Congress

Raul Castro, Hardline Deputy, Retain Cuba's Top Positions

Raul Castro could hold a Communist Party position at least as powerful as the presidency even after stepping down in 2018

Raul Castro will retain the Cuban Communist Party's highest post alongside his hardline second-in-command, the government announced Tuesday in a resounding message that the island's aging revolutionary leaders will remain in control in the face of detente with the United States and widespread popular dissatisfaction with the country's economic performance.

Government news sites said Castro, 84, would remain the party's first secretary and Jose Ramon Machado Ventura would hold the post of second secretary for a second term. Castro currently is both president and first secretary. The decision means he could hold a Communist Party position at least as powerful as the presidency even after stepping down from the government post in 2018.

Machado Ventura, 85, is known as an enforcer of Communist orthodoxy and voice against some of the country's biggest recent economic reforms who fought alongside Castro and his brother, revolutionary leader Fidel Castro, to overthrow dictator Fulgencio Batista in 1959.

Fidel Castro made a rare appearance at the congress to rousing shouts of "Fidel!" according to state media that showed a delayed, edited broadcast of the day's events.

Government-run television showed rare images of the 89-year-old leader seated at the dais in Havana's Convention Palace, dressed in a plaid shirt and sweat top and speaking to the crowd.

"I congratulate everyone, above all comrade Raul Castro, for his magnificent effort," Fidel Castro said.

Raul Castro's decision to remain in power alongside a man even he has criticized for rigidity capped a four-day meeting of the Communist Party notable for its secrecy and apparent lack of discussion about substantive new reforms to Cuba's stagnant centrally planned economy.
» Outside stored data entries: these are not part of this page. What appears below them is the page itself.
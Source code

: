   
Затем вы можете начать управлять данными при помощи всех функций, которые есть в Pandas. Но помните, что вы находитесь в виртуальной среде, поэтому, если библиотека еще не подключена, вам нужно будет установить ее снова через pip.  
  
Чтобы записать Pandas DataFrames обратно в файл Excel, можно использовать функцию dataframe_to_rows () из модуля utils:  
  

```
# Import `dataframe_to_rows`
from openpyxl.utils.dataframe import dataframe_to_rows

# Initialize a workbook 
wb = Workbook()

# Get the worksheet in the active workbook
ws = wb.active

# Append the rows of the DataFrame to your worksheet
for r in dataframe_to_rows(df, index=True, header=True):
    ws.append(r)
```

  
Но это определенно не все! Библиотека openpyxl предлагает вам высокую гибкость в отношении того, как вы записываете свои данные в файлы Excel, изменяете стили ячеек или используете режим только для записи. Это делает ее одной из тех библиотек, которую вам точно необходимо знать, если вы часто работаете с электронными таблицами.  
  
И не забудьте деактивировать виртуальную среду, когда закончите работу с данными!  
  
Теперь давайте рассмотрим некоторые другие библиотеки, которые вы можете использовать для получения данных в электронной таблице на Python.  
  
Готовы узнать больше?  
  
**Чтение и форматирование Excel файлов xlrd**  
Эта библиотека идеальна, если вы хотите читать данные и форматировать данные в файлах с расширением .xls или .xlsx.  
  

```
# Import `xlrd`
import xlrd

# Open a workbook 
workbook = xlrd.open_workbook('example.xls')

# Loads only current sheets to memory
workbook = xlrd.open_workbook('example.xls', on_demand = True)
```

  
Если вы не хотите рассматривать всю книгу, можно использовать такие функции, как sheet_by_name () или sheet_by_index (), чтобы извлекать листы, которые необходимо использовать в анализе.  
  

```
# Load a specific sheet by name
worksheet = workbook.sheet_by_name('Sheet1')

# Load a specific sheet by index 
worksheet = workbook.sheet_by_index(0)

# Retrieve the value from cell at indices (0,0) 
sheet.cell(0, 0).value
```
Even high-ranking government officials had speculated in the weeks leading up the Seventy Party Congress that Machado Ventura could be replaced by a younger face associated with free-market reforms started by Castro himself.

The party congress also chose the powerful 15-member Political Bureau, mostly devoid of fresh faces associated with the party's younger generations. Five members were new but none are high-profile advocates for reform.

Esteban Morales, an intellectual and party member who had complained about the secrecy of the congress, said he was gratified by Raul Castro's decision to submit the guidelines approved by the 1,000 delegates to an ex-post-facto public discussion and approval. He said he expected the first and second secretaries to remain in their positions only until Castro leaves the presidency in 2018, after what Morales called a necessary transition period.

A physician by training, Machado Ventura organized a network of rebel field hospitals and clinics in the Sierra Maestra mountains in the 1950s, participating in combat as both a medic and a fighter under Castro in the revolution against Batista. After the revolution he became health minister and later assumed more political roles within the Communist Party. He also sat on the powerful Politburo starting in 1975.

Machado Ventura was vice president from Raul Castro's ascent in 2008 until 2013, when the post was taken by Miguel Diaz-Canel, widely seen as the country's likely next president. Machado Ventura was named second secretary in 2011 in a move seen as a way to placate and empower party hardliners.

Machado Ventura was often employed by Raul Castro and his brother Fidel to impose order in areas seen as lacking discipline, most recently touring the country to crack down on private sellers of fruits, vegetables and other agricultural goods. While Raul Castro opened Cuba's faltering agricultural economy to private enterprise, the government blames a new class of private farmers and produce merchants for a rise in prices.

Machado Ventura has been the public face of crackdown on what the government labels profiteering, but many outside economists say the problem is farms' inability to meet demand due to continued state control of supplies of machinery, fertilizers and other inputs.

"He's demanding! He's very demanding!" Castro said of his deputy in 2008. "To be sincere, sometimes I've said it personally, he doesn't use the best techniques in being demanding."